Common advice about controlling spending is to track all your purchases and add them up each week or month. I believe that this is effective, but have been fuzzy on why it seems to work so well. Why can’t people just spend less without the constant reminder of how well they are doing? I got some insight on this question from, of all places, poker.
For poker players there is a certain thrill to dragging in a pot of chips. The thrill is there whether it is a $1 pot or a $10 pot. The $10 pot gives a bigger thrill, but not 10 times bigger. Similarly, losing a $10 pot feels worse than losing a $1 pot, but not 10 times worse.
This leads to some players playing in such a way that they maximize happiness by taking in many small pots, but losing some big ones. As long as they don’t count their dwindling chips, they can actually be happy playing this way.

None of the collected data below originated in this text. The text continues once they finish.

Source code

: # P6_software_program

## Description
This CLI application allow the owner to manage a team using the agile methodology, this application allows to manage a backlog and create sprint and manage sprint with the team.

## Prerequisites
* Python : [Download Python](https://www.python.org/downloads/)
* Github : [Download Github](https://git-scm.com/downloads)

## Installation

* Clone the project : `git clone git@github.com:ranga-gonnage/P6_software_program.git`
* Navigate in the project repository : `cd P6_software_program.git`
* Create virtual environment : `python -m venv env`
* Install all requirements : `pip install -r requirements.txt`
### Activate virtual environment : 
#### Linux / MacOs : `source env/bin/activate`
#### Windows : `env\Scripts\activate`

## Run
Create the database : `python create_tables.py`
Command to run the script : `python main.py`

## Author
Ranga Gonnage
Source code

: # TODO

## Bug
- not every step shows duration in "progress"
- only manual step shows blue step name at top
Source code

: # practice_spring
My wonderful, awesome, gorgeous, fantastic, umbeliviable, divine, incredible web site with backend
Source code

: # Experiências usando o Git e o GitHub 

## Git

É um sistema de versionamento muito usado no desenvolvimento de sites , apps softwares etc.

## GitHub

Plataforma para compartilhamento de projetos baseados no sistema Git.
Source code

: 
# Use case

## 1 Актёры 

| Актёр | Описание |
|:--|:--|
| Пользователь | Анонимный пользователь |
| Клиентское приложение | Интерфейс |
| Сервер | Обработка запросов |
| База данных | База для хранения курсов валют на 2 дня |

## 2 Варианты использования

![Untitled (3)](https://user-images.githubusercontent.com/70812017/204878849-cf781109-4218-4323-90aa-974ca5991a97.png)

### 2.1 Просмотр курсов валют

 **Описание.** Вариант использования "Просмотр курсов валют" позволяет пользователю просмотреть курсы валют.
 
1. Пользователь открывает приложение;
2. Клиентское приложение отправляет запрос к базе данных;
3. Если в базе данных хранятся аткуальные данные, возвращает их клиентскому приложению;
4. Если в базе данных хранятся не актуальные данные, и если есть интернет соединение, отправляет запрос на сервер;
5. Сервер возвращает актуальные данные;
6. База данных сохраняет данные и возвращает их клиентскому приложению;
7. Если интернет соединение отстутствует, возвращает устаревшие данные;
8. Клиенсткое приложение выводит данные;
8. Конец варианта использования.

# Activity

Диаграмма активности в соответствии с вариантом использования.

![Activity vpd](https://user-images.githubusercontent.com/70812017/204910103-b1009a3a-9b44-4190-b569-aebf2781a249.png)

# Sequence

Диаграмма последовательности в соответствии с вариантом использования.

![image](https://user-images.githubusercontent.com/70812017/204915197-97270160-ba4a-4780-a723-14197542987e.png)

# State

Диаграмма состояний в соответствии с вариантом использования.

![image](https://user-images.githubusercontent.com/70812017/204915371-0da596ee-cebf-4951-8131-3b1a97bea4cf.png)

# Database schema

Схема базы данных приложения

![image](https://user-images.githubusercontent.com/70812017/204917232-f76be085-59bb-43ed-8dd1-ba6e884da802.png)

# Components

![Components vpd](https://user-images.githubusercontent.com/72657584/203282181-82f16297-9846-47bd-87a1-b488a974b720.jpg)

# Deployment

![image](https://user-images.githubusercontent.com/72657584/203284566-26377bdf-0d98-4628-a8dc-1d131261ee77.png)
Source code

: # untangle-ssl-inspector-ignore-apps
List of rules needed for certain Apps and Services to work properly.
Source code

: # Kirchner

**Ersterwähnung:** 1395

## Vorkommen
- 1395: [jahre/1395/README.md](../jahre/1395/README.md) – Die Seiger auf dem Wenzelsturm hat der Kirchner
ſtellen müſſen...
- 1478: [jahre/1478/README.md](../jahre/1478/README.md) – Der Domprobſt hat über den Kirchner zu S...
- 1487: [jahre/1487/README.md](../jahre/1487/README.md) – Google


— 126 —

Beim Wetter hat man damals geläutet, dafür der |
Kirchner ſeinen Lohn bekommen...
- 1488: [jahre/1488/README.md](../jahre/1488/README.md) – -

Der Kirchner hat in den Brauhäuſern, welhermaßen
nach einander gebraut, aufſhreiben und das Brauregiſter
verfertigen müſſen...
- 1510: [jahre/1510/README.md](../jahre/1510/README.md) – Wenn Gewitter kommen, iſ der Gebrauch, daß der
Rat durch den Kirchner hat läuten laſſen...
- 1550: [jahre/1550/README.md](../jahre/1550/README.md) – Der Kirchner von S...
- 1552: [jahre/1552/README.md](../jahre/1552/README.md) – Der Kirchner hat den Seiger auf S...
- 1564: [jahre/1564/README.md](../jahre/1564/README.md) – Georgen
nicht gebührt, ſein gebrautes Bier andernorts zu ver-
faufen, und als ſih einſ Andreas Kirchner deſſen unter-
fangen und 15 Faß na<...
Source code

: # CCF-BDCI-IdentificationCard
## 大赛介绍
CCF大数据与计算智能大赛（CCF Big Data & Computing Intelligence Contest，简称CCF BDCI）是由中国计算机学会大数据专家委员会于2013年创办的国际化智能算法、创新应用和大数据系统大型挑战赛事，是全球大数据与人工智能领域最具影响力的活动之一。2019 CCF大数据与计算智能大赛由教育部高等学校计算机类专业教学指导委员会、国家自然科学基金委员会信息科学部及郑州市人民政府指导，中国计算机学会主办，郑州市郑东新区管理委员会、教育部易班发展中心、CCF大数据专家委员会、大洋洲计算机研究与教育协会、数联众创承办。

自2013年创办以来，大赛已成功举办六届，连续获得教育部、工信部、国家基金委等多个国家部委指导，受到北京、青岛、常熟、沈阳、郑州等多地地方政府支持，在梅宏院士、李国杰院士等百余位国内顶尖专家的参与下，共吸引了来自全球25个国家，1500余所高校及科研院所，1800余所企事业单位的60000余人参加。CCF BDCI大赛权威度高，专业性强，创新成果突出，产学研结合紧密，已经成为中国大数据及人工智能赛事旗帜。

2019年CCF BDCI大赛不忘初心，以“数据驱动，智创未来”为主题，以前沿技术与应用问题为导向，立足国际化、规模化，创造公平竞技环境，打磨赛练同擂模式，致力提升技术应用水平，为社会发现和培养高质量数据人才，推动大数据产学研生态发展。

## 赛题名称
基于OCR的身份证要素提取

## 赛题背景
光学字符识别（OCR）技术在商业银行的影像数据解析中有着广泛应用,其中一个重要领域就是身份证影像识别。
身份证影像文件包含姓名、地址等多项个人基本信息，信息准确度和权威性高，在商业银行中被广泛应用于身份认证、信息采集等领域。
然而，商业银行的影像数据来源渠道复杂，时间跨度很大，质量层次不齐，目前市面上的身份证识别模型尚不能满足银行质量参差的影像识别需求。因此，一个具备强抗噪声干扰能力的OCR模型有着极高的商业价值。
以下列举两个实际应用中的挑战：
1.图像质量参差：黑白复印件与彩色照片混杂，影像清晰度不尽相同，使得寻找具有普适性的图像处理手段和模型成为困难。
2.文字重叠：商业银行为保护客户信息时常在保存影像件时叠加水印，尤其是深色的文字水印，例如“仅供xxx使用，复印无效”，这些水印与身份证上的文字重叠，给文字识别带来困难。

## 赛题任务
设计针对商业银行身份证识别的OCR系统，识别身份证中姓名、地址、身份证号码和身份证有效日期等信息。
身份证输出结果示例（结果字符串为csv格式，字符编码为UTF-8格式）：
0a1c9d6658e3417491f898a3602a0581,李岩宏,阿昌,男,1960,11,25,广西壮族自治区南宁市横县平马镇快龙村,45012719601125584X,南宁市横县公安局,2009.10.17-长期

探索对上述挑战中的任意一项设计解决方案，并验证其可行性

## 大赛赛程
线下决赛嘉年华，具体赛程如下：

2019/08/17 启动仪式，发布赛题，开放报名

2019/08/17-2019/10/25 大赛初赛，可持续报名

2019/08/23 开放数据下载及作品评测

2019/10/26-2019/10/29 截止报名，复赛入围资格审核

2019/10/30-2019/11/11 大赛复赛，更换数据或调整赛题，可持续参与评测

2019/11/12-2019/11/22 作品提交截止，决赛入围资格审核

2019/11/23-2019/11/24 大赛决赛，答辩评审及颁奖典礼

Counting your chips is a lot like adding up your spending at the end of the month to see what happened. You may feel good about having saved small amounts of money several times, but if you wasted a big amount just once, you’ve had a bad month. If you don’t add up your spending you might actually feel good about all the times you saved money even though you’ve had a bad month overall.
Ignorance can be bliss for a while, but when the debts finally start catching up to you, there won’t be much happiness. The worse your financial trouble, the more often you should be adding up your purchases to take stock of your financial situation.
Some people can get along by assessing their finances monthly, and others have to do it weekly to keep a lid on spending. Then we have the families who appear on Gail Vaz-Oxlade’s television show Til Debt do Us Part who have to assess their financial position with every purchase by abandoning debit and credit cards entirely and using cash.